PROBLEM DESCRIPTION => Omit images. Retype all entries verbatim.

══ INPUT ══

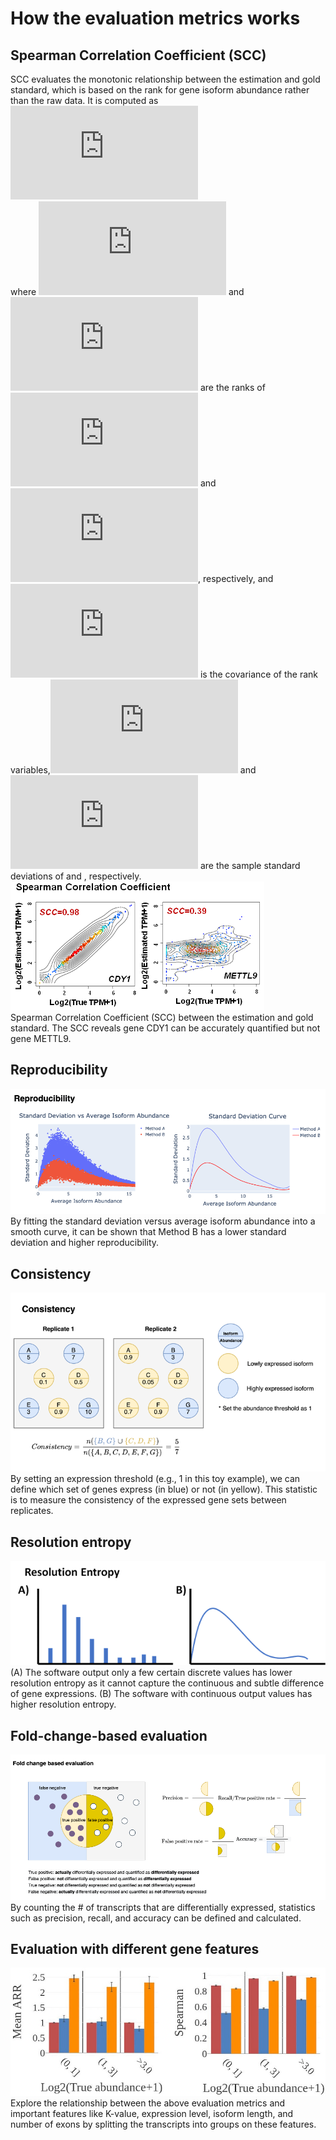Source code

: # How the evaluation metrics works
## Spearman Correlation Coefficient (SCC)
SCC evaluates the monotonic relationship between the estimation and gold standard, which is based on the rank for gene isoform abundance rather than the raw data. It is computed as<br>
![Eeq](https://latex-staging.easygenerator.com/gif.latex?SC%7B%7BC%7D_%7B%5CTheta%20%2C%5Chat%7B%5CTheta%20%7D%7D%7D%3D%5Cfrac%7B%5Coperatorname%7Bcov%7D%5Cleft%28%20r%7B%7Bg%7D_%7B%5CTheta%20%7D%7D%2Cr%7B%7Bg%7D_%7B%7B%5Chat%7B%5CTheta%20%7D%7D%7D%7D%20%5Cright%29%7D%7B%7B%7Bs%7D_%7Br%7B%7Bg%7D_%7B%5CTheta%20%7D%7D%7D%7D%5Ccdot%20%7B%7Bs%7D_%7Br%7B%7Bg%7D_%7B%7B%5Chat%7B%5CTheta%20%7D%7D%7D%7D%7D%7D%7D)<br>
where ![Eq](https://latex-staging.easygenerator.com/gif.latex?r%7B%7Bg%7D_%7B%5CTheta%20%7D%7D) and ![Eq](https://latex-staging.easygenerator.com/gif.latex?r%7B%7Bg%7D_%7B%7B%5Chat%7B%5CTheta%20%7D%7D%7D%7D) are the ranks of ![Eq](https://latex-staging.easygenerator.com/gif.latex?%7B%5CTheta%20%7D) and ![Eq](https://latex-staging.easygenerator.com/gif.latex?%7B%5Chat%7B%5CTheta%20%7D%7D), respectively, and ![formula](https://latex-staging.easygenerator.com/gif.latex?%7B%5Coperatorname%7Bcov%7D%5Cleft%28%20r%7B%7Bg%7D_%7B%5CTheta%20%7D%7D%2Cr%7B%7Bg%7D_%7B%7B%5Chat%7B%5CTheta%20%7D%7D%7D%7D%20%5Cright%29%7D) is the covariance of the rank variables,![Eq](https://latex-staging.easygenerator.com/gif.latex?%7B%7Bs%7D_%7Br%7B%7Bg%7D_%7B%5CTheta%20%7D%7D%7D%7D)  and ![Eq](https://latex-staging.easygenerator.com/gif.latex?%7Bs%7D_%7Br%7B%7Bg%7D_%7B%7B%5Chat%7B%5CTheta%20%7D%7D%7D%7D%7D) are the sample standard deviations of  and , respectively.<br>
![Spearman' rho](figures/spearman_correlation.png)<br>
Spearman Correlation Coefficient (SCC) between the estimation and gold standard. The SCC reveals gene CDY1 can be accurately quantified but not gene METTL9.
## Reproducibility
![Reproducibility](figures/reproducibility.png)<br>
By fitting the standard deviation versus average isoform abundance into a smooth curve, it can be shown that Method B has a lower standard deviation and higher reproducibility.
## Consistency
![Consistency](figures/consistency.png)<br>
By setting an expression threshold (e.g., 1 in this toy example), we can define which set of genes express (in blue) or not (in yellow). This statistic is to measure the consistency of the expressed gene sets between replicates. 
## Resolution entropy
![Resolution entropy](figures/resolution_entropy.png)<br>
(A) The software output only a few certain discrete values has lower resolution entropy as it cannot capture the continuous and subtle difference of gene expressions. (B) The software with continuous output values has higher resolution entropy.
## Fold-change-based evaluation
![Fold-change-based evaluation](figures/fold-change-based-evaluation.png)<br>
By counting the # of transcripts that are differentially expressed, statistics such as precision, recall, and accuracy can be defined and calculated.
## Evaluation with different gene features
![Evaluation with different gene features](figures/split.jpg)<br>
Explore the relationship between the above evaluation metrics and important features like K-value, expression level, isoform length, and number of exons by splitting the transcripts into groups on these features.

═══

RESPONSE BELOW =>
Source code

: # How the evaluation metrics works
## Spearman Correlation Coefficient (SCC)
SCC evaluates the monotonic relationship between the estimation and gold standard, which is based on the rank for gene isoform abundance rather than the raw data. It is computed as<br>
![Eeq](https://latex-staging.easygenerator.com/gif.latex?SC%7B%7BC%7D_%7B%5CTheta%20%2C%5Chat%7B%5CTheta%20%7D%7D%7D%3D%5Cfrac%7B%5Coperatorname%7Bcov%7D%5Cleft%28%20r%7B%7Bg%7D_%7B%5CTheta%20%7D%7D%2Cr%7B%7Bg%7D_%7B%7B%5Chat%7B%5CTheta%20%7D%7D%7D%7D%20%5Cright%29%7D%7B%7B%7Bs%7D_%7Br%7B%7Bg%7D_%7B%5CTheta%20%7D%7D%7D%7D%5Ccdot%20%7B%7Bs%7D_%7Br%7B%7Bg%7D_%7B%7B%5Chat%7B%5CTheta%20%7D%7D%7D%7D%7D%7D%7D)<br>
where ![Eq](https://latex-staging.easygenerator.com/gif.latex?r%7B%7Bg%7D_%7B%5CTheta%20%7D%7D) and ![Eq](https://latex-staging.easygenerator.com/gif.latex?r%7B%7Bg%7D_%7B%7B%5Chat%7B%5CTheta%20%7D%7D%7D%7D) are the ranks of ![Eq](https://latex-staging.easygenerator.com/gif.latex?%7B%5CTheta%20%7D) and ![Eq](https://latex-staging.easygenerator.com/gif.latex?%7B%5Chat%7B%5CTheta%20%7D%7D), respectively, and ![formula](https://latex-staging.easygenerator.com/gif.latex?%7B%5Coperatorname%7Bcov%7D%5Cleft%28%20r%7B%7Bg%7D_%7B%5CTheta%20%7D%7D%2Cr%7B%7Bg%7D_%7B%7B%5Chat%7B%5CTheta%20%7D%7D%7D%7D%20%5Cright%29%7D) is the covariance of the rank variables,![Eq](https://latex-staging.easygenerator.com/gif.latex?%7B%7Bs%7D_%7Br%7B%7Bg%7D_%7B%5CTheta%20%7D%7D%7D%7D)  and ![Eq](https://latex-staging.easygenerator.com/gif.latex?%7Bs%7D_%7Br%7B%7Bg%7D_%7B%7B%5Chat%7B%5CTheta%20%7D%7D%7D%7D%7D) are the sample standard deviations of  and , respectively.<br>
![Spearman' rho](figures/spearman_correlation.png)<br>
Spearman Correlation Coefficient (SCC) between the estimation and gold standard. The SCC reveals gene CDY1 can be accurately quantified but not gene METTL9.
## Reproducibility
![Reproducibility](figures/reproducibility.png)<br>
By fitting the standard deviation versus average isoform abundance into a smooth curve, it can be shown that Method B has a lower standard deviation and higher reproducibility.
## Consistency
![Consistency](figures/consistency.png)<br>
By setting an expression threshold (e.g., 1 in this toy example), we can define which set of genes express (in blue) or not (in yellow). This statistic is to measure the consistency of the expressed gene sets between replicates. 
## Resolution entropy
![Resolution entropy](figures/resolution_entropy.png)<br>
(A) The software output only a few certain discrete values has lower resolution entropy as it cannot capture the continuous and subtle difference of gene expressions. (B) The software with continuous output values has higher resolution entropy.
## Fold-change-based evaluation
![Fold-change-based evaluation](figures/fold-change-based-evaluation.png)<br>
By counting the # of transcripts that are differentially expressed, statistics such as precision, recall, and accuracy can be defined and calculated.
## Evaluation with different gene features
![Evaluation with different gene features](figures/split.jpg)<br>
Explore the relationship between the above evaluation metrics and important features like K-value, expression level, isoform length, and number of exons by splitting the transcripts into groups on these features.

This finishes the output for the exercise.